### Work to complete
Transcribe every record exactly as it appears.

[Saved entries]
/---

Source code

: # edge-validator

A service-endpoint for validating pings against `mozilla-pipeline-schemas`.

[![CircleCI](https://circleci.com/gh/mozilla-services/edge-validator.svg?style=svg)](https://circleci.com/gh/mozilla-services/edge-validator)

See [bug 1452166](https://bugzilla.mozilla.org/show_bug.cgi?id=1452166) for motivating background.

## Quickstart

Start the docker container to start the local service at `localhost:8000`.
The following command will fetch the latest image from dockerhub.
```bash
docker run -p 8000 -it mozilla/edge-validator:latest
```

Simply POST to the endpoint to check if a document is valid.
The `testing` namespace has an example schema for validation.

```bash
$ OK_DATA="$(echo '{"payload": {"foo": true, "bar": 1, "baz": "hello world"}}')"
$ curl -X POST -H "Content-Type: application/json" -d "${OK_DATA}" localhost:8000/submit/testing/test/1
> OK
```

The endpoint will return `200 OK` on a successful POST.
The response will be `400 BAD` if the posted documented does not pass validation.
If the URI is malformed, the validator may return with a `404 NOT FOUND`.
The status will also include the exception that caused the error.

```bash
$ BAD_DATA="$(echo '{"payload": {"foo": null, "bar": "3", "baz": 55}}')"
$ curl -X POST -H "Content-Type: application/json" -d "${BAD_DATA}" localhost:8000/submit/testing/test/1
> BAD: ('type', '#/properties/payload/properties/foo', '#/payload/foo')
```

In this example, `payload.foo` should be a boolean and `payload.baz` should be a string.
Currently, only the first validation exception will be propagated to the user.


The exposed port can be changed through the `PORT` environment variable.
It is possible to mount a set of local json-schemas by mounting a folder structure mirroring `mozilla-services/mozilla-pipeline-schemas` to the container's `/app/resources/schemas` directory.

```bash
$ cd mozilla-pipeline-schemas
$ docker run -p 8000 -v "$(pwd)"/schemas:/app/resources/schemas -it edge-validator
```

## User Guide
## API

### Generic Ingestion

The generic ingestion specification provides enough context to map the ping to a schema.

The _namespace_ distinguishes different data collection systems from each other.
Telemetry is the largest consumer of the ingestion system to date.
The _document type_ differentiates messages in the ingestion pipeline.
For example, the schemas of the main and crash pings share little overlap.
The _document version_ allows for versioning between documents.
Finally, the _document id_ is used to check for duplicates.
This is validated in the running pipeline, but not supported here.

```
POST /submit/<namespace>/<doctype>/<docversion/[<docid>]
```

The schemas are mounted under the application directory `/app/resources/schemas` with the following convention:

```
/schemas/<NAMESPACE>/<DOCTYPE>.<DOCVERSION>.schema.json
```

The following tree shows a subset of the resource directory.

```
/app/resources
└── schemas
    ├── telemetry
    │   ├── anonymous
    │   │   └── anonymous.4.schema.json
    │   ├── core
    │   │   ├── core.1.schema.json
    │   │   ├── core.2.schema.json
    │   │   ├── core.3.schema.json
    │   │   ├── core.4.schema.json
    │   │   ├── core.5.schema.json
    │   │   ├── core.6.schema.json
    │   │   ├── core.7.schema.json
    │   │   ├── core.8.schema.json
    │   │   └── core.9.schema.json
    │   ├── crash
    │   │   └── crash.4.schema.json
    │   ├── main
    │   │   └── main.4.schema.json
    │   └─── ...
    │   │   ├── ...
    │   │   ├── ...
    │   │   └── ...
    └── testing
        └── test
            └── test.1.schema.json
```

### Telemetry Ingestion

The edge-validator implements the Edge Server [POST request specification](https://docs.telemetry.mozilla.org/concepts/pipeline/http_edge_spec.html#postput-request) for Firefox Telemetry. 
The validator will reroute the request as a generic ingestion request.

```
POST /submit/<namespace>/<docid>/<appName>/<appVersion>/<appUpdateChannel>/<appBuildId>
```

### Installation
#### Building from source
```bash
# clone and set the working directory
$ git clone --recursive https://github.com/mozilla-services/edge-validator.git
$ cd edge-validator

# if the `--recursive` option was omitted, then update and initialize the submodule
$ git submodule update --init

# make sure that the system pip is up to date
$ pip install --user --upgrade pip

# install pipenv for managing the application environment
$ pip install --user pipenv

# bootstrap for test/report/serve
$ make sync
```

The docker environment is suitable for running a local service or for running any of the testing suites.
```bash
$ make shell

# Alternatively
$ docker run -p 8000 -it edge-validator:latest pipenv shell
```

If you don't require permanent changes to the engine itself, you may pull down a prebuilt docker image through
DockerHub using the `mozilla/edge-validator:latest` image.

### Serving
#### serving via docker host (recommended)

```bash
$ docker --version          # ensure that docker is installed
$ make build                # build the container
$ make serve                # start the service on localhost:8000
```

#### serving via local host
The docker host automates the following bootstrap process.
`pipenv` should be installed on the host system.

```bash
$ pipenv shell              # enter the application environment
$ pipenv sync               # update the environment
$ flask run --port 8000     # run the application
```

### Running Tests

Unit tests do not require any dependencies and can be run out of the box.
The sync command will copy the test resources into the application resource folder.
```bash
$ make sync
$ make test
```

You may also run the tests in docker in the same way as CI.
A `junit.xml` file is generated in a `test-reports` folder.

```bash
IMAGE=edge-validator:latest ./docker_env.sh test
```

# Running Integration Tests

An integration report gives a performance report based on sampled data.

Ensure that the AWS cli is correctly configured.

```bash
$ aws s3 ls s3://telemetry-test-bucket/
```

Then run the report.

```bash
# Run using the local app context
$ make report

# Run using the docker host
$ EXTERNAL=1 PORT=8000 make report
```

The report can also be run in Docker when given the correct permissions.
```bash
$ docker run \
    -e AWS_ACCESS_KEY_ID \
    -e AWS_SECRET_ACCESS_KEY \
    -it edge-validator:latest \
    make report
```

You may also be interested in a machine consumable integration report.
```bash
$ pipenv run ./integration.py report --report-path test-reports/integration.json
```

\---

### Result of this exercise
Source code

: # edge-validator

A service-endpoint for validating pings against `mozilla-pipeline-schemas`.

[![CircleCI](https://circleci.com/gh/mozilla-services/edge-validator.svg?style=svg)](https://circleci.com/gh/mozilla-services/edge-validator)

See [bug 1452166](https://bugzilla.mozilla.org/show_bug.cgi?id=1452166) for motivating background.

## Quickstart

Start the docker container to start the local service at `localhost:8000`.
The following command will fetch the latest image from dockerhub.
```bash
docker run -p 8000 -it mozilla/edge-validator:latest
```

Simply POST to the endpoint to check if a document is valid.
The `testing` namespace has an example schema for validation.

```bash
$ OK_DATA="$(echo '{"payload": {"foo": true, "bar": 1, "baz": "hello world"}}')"
$ curl -X POST -H "Content-Type: application/json" -d "${OK_DATA}" localhost:8000/submit/testing/test/1
> OK
```

The endpoint will return `200 OK` on a successful POST.
The response will be `400 BAD` if the posted documented does not pass validation.
If the URI is malformed, the validator may return with a `404 NOT FOUND`.
The status will also include the exception that caused the error.

```bash
$ BAD_DATA="$(echo '{"payload": {"foo": null, "bar": "3", "baz": 55}}')"
$ curl -X POST -H "Content-Type: application/json" -d "${BAD_DATA}" localhost:8000/submit/testing/test/1
> BAD: ('type', '#/properties/payload/properties/foo', '#/payload/foo')
```

In this example, `payload.foo` should be a boolean and `payload.baz` should be a string.
Currently, only the first validation exception will be propagated to the user.


The exposed port can be changed through the `PORT` environment variable.
It is possible to mount a set of local json-schemas by mounting a folder structure mirroring `mozilla-services/mozilla-pipeline-schemas` to the container's `/app/resources/schemas` directory.

```bash
$ cd mozilla-pipeline-schemas
$ docker run -p 8000 -v "$(pwd)"/schemas:/app/resources/schemas -it edge-validator
```

## User Guide
## API

### Generic Ingestion

The generic ingestion specification provides enough context to map the ping to a schema.

The _namespace_ distinguishes different data collection systems from each other.
Telemetry is the largest consumer of the ingestion system to date.
The _document type_ differentiates messages in the ingestion pipeline.
For example, the schemas of the main and crash pings share little overlap.
The _document version_ allows for versioning between documents.
Finally, the _document id_ is used to check for duplicates.
This is validated in the running pipeline, but not supported here.

```
POST /submit/<namespace>/<doctype>/<docversion/[<docid>]
```

The schemas are mounted under the application directory `/app/resources/schemas` with the following convention:

```
/schemas/<NAMESPACE>/<DOCTYPE>.<DOCVERSION>.schema.json
```

The following tree shows a subset of the resource directory.

```
/app/resources
└── schemas
    ├── telemetry
    │   ├── anonymous
    │   │   └── anonymous.4.schema.json
    │   ├── core
    │   │   ├── core.1.schema.json
    │   │   ├── core.2.schema.json
    │   │   ├── core.3.schema.json
    │   │   ├── core.4.schema.json
    │   │   ├── core.5.schema.json
    │   │   ├── core.6.schema.json
    │   │   ├── core.7.schema.json
    │   │   ├── core.8.schema.json
    │   │   └── core.9.schema.json
    │   ├── crash
    │   │   └── crash.4.schema.json
    │   ├── main
    │   │   └── main.4.schema.json
    │   └─── ...
    │   │   ├── ...
    │   │   ├── ...
    │   │   └── ...
    └── testing
        └── test
            └── test.1.schema.json
```

### Telemetry Ingestion

The edge-validator implements the Edge Server [POST request specification](https://docs.telemetry.mozilla.org/concepts/pipeline/http_edge_spec.html#postput-request) for Firefox Telemetry. 
The validator will reroute the request as a generic ingestion request.

```
POST /submit/<namespace>/<docid>/<appName>/<appVersion>/<appUpdateChannel>/<appBuildId>
```

### Installation
#### Building from source
```bash
# clone and set the working directory
$ git clone --recursive https://github.com/mozilla-services/edge-validator.git
$ cd edge-validator

# if the `--recursive` option was omitted, then update and initialize the submodule
$ git submodule update --init

# make sure that the system pip is up to date
$ pip install --user --upgrade pip

# install pipenv for managing the application environment
$ pip install --user pipenv

# bootstrap for test/report/serve
$ make sync
```

The docker environment is suitable for running a local service or for running any of the testing suites.
```bash
$ make shell

# Alternatively
$ docker run -p 8000 -it edge-validator:latest pipenv shell
```

If you don't require permanent changes to the engine itself, you may pull down a prebuilt docker image through
DockerHub using the `mozilla/edge-validator:latest` image.

### Serving
#### serving via docker host (recommended)

```bash
$ docker --version          # ensure that docker is installed
$ make build                # build the container
$ make serve                # start the service on localhost:8000
```

#### serving via local host
The docker host automates the following bootstrap process.
`pipenv` should be installed on the host system.

```bash
$ pipenv shell              # enter the application environment
$ pipenv sync               # update the environment
$ flask run --port 8000     # run the application
```

### Running Tests

Unit tests do not require any dependencies and can be run out of the box.
The sync command will copy the test resources into the application resource folder.
```bash
$ make sync
$ make test
```

You may also run the tests in docker in the same way as CI.
A `junit.xml` file is generated in a `test-reports` folder.

```bash
IMAGE=edge-validator:latest ./docker_env.sh test
```

# Running Integration Tests

An integration report gives a performance report based on sampled data.

Ensure that the AWS cli is correctly configured.

```bash
$ aws s3 ls s3://telemetry-test-bucket/
```

Then run the report.

```bash
# Run using the local app context
$ make report

# Run using the docker host
$ EXTERNAL=1 PORT=8000 make report
```

The report can also be run in Docker when given the correct permissions.
```bash
$ docker run \
    -e AWS_ACCESS_KEY_ID \
    -e AWS_SECRET_ACCESS_KEY \
    -it edge-validator:latest \
    make report
```

You may also be interested in a machine consumable integration report.
```bash
$ pipenv run ./integration.py report --report-path test-reports/integration.json
```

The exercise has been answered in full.